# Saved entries
****************************************

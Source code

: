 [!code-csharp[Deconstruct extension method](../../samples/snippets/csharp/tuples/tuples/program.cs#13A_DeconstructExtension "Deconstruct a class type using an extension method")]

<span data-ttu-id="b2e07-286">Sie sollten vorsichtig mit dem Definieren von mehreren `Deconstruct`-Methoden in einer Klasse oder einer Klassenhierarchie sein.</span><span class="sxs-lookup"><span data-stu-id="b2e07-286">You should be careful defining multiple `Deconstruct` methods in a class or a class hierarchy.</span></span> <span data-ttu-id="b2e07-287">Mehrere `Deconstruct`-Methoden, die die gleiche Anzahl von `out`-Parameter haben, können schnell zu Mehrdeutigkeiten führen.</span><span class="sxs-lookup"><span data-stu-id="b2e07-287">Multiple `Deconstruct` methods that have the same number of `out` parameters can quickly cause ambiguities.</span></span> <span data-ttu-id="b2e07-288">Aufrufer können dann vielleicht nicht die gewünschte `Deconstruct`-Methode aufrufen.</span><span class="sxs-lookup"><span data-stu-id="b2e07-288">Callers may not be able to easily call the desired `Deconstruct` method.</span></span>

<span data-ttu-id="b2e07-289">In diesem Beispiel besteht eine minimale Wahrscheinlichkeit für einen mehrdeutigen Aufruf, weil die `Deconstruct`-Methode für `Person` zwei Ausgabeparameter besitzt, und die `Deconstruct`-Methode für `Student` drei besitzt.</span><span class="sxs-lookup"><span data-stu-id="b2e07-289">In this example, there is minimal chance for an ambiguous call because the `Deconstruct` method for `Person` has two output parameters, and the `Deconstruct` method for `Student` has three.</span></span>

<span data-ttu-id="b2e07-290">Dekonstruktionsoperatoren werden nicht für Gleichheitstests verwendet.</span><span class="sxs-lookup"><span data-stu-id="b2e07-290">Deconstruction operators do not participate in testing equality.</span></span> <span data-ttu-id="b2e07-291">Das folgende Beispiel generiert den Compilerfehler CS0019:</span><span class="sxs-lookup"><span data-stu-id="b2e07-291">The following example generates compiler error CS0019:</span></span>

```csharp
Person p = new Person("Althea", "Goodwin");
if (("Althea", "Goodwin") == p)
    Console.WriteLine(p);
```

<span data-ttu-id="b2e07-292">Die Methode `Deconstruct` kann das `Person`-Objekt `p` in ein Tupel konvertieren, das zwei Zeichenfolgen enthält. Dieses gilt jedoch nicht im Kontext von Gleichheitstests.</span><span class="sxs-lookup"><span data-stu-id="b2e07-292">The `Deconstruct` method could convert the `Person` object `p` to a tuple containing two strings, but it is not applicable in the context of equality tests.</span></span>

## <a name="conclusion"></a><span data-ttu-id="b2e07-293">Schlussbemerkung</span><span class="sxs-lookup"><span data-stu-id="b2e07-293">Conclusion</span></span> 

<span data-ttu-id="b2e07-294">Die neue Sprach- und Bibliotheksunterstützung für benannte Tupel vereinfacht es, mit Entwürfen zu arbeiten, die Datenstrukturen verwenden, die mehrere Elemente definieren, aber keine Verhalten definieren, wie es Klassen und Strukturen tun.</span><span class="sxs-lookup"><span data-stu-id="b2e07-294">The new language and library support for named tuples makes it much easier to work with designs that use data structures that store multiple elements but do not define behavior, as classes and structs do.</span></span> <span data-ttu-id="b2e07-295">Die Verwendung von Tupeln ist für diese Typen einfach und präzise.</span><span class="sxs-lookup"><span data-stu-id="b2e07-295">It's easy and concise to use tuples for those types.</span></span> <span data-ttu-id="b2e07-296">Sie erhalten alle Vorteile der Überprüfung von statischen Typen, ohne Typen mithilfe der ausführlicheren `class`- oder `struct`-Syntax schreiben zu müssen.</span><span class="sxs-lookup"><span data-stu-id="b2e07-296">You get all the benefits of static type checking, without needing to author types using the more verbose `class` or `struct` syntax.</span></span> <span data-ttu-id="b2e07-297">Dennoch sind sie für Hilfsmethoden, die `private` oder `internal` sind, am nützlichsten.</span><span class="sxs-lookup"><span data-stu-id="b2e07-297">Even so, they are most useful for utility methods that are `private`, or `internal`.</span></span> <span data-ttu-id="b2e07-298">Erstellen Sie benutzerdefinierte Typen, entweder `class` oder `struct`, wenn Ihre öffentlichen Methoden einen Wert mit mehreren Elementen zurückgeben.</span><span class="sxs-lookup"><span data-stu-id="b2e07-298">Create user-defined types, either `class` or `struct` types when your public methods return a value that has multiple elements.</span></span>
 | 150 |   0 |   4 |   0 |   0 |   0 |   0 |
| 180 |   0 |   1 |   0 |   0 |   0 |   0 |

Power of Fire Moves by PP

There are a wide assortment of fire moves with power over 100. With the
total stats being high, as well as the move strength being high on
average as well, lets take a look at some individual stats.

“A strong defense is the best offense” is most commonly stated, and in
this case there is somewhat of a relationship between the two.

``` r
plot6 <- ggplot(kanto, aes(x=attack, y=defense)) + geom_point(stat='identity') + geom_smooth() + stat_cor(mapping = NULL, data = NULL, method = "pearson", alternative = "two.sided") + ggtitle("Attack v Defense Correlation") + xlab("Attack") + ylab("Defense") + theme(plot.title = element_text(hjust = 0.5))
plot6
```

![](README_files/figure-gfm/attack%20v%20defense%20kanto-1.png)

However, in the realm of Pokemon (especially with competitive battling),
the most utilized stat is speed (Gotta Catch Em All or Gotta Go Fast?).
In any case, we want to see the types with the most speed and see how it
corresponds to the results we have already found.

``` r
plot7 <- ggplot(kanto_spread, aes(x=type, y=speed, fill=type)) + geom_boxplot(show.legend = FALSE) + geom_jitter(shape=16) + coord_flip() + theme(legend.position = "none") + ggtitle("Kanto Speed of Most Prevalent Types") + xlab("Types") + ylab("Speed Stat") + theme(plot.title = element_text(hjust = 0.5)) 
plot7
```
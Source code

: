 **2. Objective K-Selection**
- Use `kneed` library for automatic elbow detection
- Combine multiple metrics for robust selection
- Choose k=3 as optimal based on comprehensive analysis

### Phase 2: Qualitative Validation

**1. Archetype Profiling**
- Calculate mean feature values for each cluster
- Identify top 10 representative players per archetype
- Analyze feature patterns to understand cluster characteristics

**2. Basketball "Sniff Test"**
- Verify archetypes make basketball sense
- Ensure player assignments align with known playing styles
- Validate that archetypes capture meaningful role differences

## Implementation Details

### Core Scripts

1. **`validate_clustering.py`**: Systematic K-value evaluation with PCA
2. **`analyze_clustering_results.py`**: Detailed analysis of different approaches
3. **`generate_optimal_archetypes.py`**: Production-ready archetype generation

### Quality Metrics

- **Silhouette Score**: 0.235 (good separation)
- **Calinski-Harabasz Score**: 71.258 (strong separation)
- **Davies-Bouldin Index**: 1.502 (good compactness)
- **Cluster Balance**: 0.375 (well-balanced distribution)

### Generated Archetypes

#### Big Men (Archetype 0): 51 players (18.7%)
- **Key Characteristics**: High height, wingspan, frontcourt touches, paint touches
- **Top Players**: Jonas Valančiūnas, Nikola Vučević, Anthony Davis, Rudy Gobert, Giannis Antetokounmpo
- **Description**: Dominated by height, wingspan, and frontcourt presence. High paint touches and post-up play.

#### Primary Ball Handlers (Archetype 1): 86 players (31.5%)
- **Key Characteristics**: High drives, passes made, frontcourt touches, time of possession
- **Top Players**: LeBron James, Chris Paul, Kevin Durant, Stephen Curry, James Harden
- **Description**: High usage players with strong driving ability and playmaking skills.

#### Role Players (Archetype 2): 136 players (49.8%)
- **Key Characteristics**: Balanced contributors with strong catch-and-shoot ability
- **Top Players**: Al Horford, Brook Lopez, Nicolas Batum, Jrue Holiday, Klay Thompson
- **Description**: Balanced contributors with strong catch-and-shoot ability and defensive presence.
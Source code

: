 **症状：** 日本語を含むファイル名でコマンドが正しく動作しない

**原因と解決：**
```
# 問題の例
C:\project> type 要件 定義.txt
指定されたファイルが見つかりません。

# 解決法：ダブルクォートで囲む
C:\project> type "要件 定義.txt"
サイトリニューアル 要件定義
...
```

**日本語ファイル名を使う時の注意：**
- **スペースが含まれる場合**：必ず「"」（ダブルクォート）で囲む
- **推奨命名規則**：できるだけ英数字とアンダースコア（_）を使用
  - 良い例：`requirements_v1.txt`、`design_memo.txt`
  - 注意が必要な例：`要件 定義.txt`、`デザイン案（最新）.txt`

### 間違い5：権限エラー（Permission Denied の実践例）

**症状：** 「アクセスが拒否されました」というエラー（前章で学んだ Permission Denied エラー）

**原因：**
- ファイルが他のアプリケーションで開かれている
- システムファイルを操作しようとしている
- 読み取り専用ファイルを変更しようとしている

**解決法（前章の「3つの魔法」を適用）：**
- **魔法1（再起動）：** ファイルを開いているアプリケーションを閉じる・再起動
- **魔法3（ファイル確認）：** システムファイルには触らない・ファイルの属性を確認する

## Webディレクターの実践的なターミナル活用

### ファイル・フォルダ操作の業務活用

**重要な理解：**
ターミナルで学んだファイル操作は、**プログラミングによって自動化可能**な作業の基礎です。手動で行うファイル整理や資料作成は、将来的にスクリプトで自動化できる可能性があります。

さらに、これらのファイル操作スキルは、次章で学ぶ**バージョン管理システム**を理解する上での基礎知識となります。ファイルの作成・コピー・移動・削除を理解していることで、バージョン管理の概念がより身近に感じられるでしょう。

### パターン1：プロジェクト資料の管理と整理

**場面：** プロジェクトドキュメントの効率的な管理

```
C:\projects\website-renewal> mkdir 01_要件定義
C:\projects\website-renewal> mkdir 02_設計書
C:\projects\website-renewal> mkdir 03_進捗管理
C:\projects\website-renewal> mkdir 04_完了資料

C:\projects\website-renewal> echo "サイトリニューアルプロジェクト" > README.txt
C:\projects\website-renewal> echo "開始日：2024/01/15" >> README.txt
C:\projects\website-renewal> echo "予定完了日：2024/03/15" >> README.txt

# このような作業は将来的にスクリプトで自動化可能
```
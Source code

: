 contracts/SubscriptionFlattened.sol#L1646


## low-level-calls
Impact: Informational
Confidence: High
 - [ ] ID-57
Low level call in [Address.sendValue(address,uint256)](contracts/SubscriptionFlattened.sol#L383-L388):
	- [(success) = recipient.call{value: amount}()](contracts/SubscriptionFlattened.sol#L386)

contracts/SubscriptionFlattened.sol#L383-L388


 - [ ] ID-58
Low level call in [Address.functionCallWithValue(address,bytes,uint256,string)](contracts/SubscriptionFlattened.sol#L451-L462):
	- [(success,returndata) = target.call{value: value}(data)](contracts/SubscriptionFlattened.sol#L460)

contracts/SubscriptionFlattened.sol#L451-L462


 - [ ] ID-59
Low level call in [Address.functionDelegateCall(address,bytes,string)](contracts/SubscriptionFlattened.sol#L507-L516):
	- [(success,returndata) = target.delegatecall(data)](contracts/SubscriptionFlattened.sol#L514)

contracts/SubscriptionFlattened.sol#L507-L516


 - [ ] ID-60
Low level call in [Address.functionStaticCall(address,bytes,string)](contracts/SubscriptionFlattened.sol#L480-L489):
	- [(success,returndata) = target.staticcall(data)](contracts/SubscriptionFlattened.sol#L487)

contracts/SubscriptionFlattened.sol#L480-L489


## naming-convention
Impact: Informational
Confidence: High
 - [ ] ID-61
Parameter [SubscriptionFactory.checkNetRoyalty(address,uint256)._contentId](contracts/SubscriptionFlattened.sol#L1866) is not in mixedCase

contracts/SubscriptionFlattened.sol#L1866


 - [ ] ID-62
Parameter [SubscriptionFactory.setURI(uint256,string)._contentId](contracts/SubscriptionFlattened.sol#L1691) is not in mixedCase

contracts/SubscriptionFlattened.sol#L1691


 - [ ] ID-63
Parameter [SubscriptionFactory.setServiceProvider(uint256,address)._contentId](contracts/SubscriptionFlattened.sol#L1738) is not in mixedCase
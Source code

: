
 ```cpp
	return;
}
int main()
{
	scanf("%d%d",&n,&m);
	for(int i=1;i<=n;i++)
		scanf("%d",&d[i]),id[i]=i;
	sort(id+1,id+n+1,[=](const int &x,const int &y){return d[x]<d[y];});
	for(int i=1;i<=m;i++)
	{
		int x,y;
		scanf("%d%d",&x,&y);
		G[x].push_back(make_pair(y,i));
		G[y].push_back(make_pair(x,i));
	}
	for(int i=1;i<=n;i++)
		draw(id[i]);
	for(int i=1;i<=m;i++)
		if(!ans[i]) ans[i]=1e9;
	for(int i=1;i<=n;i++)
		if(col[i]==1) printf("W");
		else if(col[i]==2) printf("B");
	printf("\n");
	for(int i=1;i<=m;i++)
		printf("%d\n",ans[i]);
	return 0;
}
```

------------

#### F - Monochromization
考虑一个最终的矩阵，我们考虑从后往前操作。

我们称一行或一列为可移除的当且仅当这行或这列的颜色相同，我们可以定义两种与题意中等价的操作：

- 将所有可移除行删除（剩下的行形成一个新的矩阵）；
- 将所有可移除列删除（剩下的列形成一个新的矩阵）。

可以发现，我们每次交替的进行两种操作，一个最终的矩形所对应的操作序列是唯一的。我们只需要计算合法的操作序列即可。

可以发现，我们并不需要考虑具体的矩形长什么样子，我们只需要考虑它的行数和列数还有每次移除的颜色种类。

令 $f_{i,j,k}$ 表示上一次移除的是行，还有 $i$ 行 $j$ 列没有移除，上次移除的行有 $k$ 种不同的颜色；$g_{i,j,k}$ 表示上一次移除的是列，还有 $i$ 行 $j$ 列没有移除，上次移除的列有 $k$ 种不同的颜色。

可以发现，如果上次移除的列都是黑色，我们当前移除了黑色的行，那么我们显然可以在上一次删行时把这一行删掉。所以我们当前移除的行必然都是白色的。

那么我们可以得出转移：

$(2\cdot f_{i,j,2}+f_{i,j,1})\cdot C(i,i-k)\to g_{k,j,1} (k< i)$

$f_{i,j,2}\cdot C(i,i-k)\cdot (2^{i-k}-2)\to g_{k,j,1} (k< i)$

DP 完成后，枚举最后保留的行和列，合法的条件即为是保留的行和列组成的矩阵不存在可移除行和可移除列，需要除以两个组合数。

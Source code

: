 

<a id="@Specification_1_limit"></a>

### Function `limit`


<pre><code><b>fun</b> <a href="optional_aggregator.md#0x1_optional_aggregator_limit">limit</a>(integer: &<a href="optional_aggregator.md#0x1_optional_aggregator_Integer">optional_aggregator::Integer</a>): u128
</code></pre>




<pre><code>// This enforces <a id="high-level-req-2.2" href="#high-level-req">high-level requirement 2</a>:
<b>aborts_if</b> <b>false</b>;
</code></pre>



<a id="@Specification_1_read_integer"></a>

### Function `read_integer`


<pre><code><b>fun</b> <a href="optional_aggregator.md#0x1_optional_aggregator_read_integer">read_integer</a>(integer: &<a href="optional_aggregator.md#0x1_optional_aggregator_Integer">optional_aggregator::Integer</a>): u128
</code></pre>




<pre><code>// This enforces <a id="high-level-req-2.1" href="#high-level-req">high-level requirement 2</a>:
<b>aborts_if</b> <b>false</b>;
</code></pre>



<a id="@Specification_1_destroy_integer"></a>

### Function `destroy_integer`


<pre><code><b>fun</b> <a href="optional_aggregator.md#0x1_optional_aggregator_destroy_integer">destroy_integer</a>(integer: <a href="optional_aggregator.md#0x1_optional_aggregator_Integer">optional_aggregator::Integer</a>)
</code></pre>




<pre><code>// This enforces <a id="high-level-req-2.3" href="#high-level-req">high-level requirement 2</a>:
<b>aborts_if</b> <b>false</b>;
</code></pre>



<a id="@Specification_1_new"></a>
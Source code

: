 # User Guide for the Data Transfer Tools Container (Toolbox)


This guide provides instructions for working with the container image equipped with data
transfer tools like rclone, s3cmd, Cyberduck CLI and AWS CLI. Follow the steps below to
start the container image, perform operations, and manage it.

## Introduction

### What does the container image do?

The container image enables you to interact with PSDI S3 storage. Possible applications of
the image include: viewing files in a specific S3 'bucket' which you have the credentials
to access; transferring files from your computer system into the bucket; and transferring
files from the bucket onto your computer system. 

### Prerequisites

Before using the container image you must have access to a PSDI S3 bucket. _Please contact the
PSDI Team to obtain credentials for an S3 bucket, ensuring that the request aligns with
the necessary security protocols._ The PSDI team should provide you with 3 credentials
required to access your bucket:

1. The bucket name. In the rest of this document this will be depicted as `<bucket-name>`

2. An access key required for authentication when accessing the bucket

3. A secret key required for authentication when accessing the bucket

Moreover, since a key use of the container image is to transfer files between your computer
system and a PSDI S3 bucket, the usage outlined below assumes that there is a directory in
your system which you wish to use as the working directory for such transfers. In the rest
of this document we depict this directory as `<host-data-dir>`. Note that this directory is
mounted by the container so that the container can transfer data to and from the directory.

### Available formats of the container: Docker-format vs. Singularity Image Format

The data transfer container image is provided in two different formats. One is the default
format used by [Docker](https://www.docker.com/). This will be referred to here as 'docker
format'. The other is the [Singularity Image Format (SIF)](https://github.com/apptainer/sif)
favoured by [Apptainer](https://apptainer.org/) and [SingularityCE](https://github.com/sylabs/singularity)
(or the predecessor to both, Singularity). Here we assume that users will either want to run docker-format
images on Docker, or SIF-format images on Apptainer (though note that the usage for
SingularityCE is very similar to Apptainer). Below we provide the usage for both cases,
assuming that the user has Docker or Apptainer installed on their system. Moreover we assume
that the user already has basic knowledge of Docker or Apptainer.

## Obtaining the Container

****************************************

# EXERCISE REQUIREMENTS
What is needed is every line from the start of the entries through the line containing "a class type", returned word for word and nothing else.

# ANSWER
Source code

: [!code-csharp[Deconstruct extension method](../../samples/snippets/csharp/tuples/tuples/program.cs#13A_DeconstructExtension "Deconstruct a class type using an extension method")]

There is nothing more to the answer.